There's more, but what started as a messy failure at multiple levels leading to a needless, needless loss of lives, has resulted in a messy political mess that hasn't really accomplished much at all, other than undermining the faith of another generation in its elders to provide wise and long-seeing leadership. I would be happy if our young folks got angry instead of just discouraged, but we'll see how long that lasts. I'm surprised to hear just how jaded I am about this, because normally, in terms of social progress and the arc of history, I am very much an optimist. I do believe that even a messy situation that brings ugly things to light often ends up as a net good, because once ugly things are brought to light, people can start doing things about them. But that's not what I see this time, and it's fucking depressing.
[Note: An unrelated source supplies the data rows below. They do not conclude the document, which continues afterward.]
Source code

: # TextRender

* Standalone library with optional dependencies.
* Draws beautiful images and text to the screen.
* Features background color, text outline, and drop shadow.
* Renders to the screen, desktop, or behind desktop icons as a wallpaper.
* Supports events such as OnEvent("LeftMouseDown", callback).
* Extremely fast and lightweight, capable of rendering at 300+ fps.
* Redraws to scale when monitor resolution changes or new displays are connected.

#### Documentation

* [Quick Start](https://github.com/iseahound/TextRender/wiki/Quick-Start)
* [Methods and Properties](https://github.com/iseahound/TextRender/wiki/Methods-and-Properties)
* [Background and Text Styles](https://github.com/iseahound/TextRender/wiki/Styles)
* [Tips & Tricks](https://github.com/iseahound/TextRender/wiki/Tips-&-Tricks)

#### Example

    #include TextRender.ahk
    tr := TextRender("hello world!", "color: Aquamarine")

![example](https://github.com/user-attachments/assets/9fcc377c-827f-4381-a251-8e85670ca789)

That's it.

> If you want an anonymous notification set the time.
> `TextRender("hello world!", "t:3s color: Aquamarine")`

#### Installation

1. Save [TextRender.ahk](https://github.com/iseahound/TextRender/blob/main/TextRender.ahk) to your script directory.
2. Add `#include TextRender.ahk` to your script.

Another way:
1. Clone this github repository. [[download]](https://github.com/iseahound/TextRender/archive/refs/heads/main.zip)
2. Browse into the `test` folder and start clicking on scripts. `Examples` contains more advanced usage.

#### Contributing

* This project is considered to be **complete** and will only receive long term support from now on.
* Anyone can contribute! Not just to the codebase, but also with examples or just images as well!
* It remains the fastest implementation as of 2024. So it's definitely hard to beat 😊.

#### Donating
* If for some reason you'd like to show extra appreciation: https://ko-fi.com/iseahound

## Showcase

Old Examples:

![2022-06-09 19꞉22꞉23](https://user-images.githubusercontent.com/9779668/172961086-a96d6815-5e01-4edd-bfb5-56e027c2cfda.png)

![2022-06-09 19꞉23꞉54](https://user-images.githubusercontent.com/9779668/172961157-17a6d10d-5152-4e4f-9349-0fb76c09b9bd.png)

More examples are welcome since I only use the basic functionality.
If I were melodramatic, I'd say that every day, every year, every presidential term that goes by when we don't clean things up, root out the corruption and the complacent "it's OK" "just get it done" or "not my problem" attitudes that contributed to this, or at least advance another step in the process of doing so, we're killing these kids again, burying another class of school kids in a watery grave, or another dozen migrant workers under I-beams in an industrial accident, or poisoning another roomful of electronics company employees with industrial chemicals. It's not often that the cost of those kinds of attitudes gets highlighted so starkly, but as I wrote in my last Sewol elegy, we're still waiting for a miracle.

And it hasn't come yet.

Rest in peace, once again, children of the Sewol. May the heroes who push against the complacency and corruption yet arise, and may it take shorter than I fear it will, as the remnants of Grimy Old Korea die off, before proponents of Safe New Korea have their day.

Here are the closing words of my elegy for the Sewol, written (a little less than) a year ago. This is the promise we are waiting for those in power to make good on.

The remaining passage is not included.